:: Try it ::
For this exercise, please find the lines in the entries that include the word "transfer" and copy them.
▼▼▼
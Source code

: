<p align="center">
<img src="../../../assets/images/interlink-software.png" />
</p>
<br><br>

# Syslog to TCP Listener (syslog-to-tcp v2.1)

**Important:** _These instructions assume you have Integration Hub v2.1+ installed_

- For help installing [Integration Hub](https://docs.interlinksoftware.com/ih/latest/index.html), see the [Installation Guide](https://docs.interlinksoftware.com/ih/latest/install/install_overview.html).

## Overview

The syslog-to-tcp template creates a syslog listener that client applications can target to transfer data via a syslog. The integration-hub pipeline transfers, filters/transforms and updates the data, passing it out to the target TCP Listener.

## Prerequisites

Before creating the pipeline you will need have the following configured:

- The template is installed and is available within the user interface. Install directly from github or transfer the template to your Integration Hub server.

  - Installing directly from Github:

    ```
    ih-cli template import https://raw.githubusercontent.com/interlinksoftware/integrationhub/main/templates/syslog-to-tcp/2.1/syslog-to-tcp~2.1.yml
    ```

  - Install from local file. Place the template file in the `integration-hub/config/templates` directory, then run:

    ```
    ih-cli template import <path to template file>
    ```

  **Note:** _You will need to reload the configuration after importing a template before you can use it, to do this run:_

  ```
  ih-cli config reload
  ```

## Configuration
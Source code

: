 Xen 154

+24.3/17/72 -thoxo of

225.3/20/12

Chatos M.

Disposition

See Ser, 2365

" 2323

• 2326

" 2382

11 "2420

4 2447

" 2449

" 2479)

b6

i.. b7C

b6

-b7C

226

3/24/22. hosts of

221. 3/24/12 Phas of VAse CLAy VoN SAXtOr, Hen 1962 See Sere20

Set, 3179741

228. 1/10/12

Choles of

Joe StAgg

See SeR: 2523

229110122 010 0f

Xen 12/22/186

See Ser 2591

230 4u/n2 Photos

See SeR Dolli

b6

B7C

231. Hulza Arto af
▲▲▲
▼▼▼
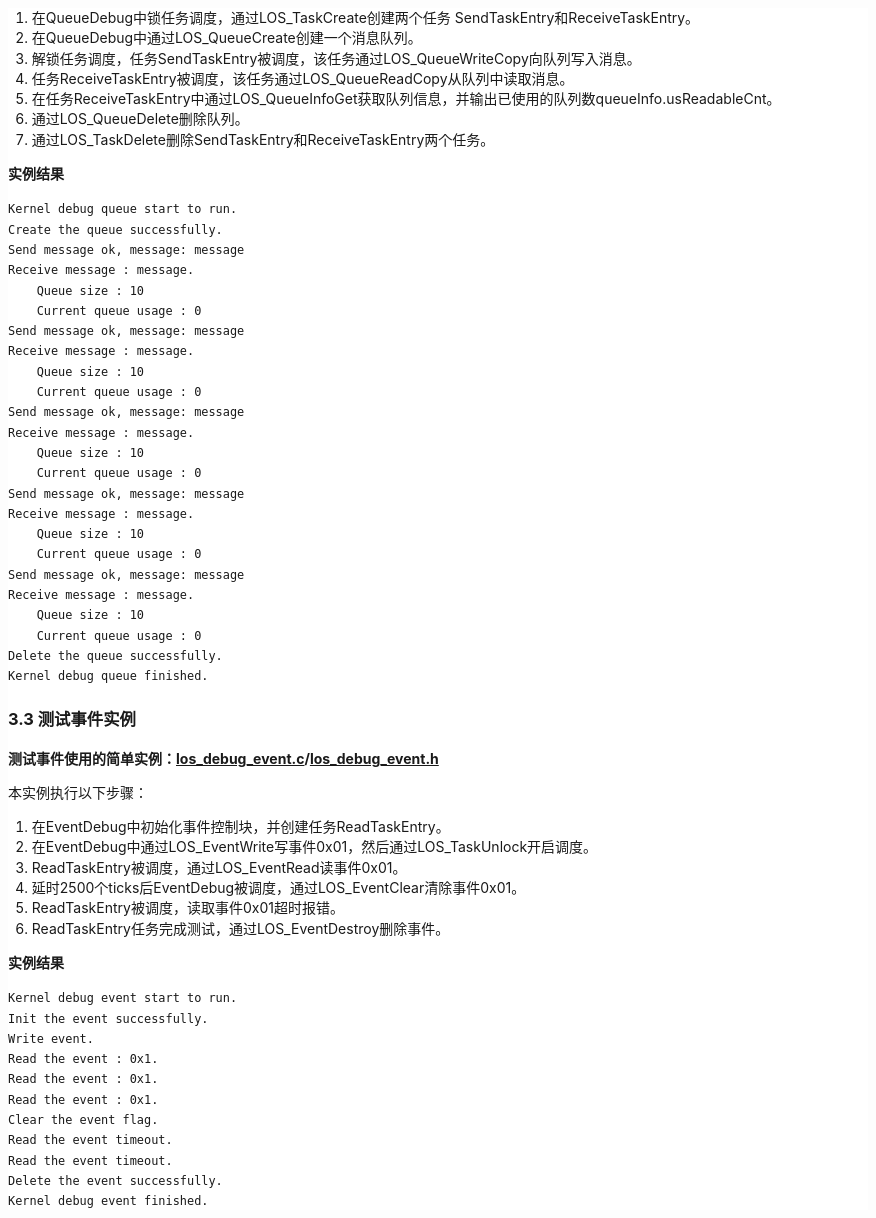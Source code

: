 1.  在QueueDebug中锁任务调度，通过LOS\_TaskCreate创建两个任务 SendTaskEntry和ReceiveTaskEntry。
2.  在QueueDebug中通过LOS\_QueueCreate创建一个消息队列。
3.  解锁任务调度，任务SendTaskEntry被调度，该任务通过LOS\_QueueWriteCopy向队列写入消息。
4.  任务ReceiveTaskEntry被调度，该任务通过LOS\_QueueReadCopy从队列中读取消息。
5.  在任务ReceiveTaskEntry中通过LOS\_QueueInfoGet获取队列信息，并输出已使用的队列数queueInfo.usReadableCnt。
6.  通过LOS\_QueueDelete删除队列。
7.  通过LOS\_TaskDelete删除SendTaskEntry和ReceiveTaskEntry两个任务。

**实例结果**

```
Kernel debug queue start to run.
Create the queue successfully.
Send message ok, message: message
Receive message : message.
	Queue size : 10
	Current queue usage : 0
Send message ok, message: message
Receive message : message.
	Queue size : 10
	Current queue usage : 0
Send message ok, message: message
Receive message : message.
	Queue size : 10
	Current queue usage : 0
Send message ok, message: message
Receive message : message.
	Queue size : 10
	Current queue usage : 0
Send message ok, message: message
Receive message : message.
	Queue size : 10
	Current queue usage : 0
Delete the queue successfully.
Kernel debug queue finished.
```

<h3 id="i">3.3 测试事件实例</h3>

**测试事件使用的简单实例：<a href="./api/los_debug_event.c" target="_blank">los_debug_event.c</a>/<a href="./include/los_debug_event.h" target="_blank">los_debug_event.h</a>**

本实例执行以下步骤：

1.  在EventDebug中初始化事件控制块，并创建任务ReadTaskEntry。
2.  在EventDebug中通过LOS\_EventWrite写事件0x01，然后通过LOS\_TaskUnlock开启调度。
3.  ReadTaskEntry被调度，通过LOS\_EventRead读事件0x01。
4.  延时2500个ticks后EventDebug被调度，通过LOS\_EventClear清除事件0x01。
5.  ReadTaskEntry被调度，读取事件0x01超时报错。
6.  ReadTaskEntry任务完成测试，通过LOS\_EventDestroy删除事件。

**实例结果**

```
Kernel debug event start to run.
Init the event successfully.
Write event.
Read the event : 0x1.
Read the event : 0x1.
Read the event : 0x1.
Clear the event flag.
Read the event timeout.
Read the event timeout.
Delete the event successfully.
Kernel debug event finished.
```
▲▲▲
:: Solution for this problem ::
The syslog-to-tcp template creates a syslog listener that client applications can target to transfer data via a syslog. The integration-hub pipeline transfers, filters/transforms and updates the data, passing it out to the target TCP Listener.
- The template is installed and is available within the user interface. Install directly from github or transfer the template to your Integration Hub server.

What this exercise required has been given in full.